Records:
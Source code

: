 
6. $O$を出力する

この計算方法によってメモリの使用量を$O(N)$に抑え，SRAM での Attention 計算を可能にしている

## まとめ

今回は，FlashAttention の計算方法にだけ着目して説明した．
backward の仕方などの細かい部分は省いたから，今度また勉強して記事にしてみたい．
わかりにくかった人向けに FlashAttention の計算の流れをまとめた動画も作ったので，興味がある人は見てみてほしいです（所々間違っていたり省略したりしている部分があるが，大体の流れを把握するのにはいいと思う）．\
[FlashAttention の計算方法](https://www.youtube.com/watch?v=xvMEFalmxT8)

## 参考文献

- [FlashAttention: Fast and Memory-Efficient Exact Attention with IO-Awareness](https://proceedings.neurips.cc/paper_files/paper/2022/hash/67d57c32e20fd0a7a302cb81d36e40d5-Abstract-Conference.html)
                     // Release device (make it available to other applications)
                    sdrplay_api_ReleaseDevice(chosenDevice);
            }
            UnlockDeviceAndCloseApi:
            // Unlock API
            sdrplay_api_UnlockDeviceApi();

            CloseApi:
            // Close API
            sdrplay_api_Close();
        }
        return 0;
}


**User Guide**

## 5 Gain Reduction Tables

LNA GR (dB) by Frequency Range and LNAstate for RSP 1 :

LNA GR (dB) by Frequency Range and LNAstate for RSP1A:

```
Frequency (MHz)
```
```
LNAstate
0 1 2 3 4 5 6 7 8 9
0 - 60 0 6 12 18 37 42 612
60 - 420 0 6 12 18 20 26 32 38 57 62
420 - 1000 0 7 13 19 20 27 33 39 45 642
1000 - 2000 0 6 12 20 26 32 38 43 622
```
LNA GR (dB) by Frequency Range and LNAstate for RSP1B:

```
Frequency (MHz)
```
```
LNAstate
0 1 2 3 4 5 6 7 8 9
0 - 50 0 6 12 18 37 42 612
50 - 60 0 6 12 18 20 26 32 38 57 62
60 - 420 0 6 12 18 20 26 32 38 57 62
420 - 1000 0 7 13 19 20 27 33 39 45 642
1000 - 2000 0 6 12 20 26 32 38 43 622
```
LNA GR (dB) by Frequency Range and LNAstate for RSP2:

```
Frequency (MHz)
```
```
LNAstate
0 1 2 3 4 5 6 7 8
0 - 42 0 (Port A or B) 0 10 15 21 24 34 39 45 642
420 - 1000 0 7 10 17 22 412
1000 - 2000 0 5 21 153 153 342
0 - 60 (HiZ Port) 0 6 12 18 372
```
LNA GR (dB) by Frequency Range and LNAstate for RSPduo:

Description of the task: In the listing above, find the line containing "[FlashAttention の計算方", then reproduce it and each line after it through the end, exactly and with nothing added.

Expected answer:
[FlashAttention の計算方法](https://www.youtube.com/watch?v=xvMEFalmxT8)

## 参考文献

- [FlashAttention: Fast and Memory-Efficient Exact Attention with IO-Awareness](https://proceedings.neurips.cc/paper_files/paper/2022/hash/67d57c32e20fd0a7a302cb81d36e40d5-Abstract-Conference.html)
                     // Release device (make it available to other applications)
                    sdrplay_api_ReleaseDevice(chosenDevice);
            }
            UnlockDeviceAndCloseApi:
            // Unlock API
            sdrplay_api_UnlockDeviceApi();

            CloseApi:
            // Close API
            sdrplay_api_Close();
        }
        return 0;
}


**User Guide**

## 5 Gain Reduction Tables

LNA GR (dB) by Frequency Range and LNAstate for RSP 1 :

LNA GR (dB) by Frequency Range and LNAstate for RSP1A:

```
Frequency (MHz)
```
```
LNAstate
0 1 2 3 4 5 6 7 8 9
0 - 60 0 6 12 18 37 42 612
60 - 420 0 6 12 18 20 26 32 38 57 62
420 - 1000 0 7 13 19 20 27 33 39 45 642
1000 - 2000 0 6 12 20 26 32 38 43 622
```
LNA GR (dB) by Frequency Range and LNAstate for RSP1B:

```
Frequency (MHz)
```
```
LNAstate
0 1 2 3 4 5 6 7 8 9
0 - 50 0 6 12 18 37 42 612
50 - 60 0 6 12 18 20 26 32 38 57 62
60 - 420 0 6 12 18 20 26 32 38 57 62
420 - 1000 0 7 13 19 20 27 33 39 45 642
1000 - 2000 0 6 12 20 26 32 38 43 622
```
LNA GR (dB) by Frequency Range and LNAstate for RSP2:

```
Frequency (MHz)
```
```
LNAstate
0 1 2 3 4 5 6 7 8
0 - 42 0 (Port A or B) 0 10 15 21 24 34 39 45 642
420 - 1000 0 7 10 17 22 412
1000 - 2000 0 5 21 153 153 342
0 - 60 (HiZ Port) 0 6 12 18 372
```
LNA GR (dB) by Frequency Range and LNAstate for RSPduo:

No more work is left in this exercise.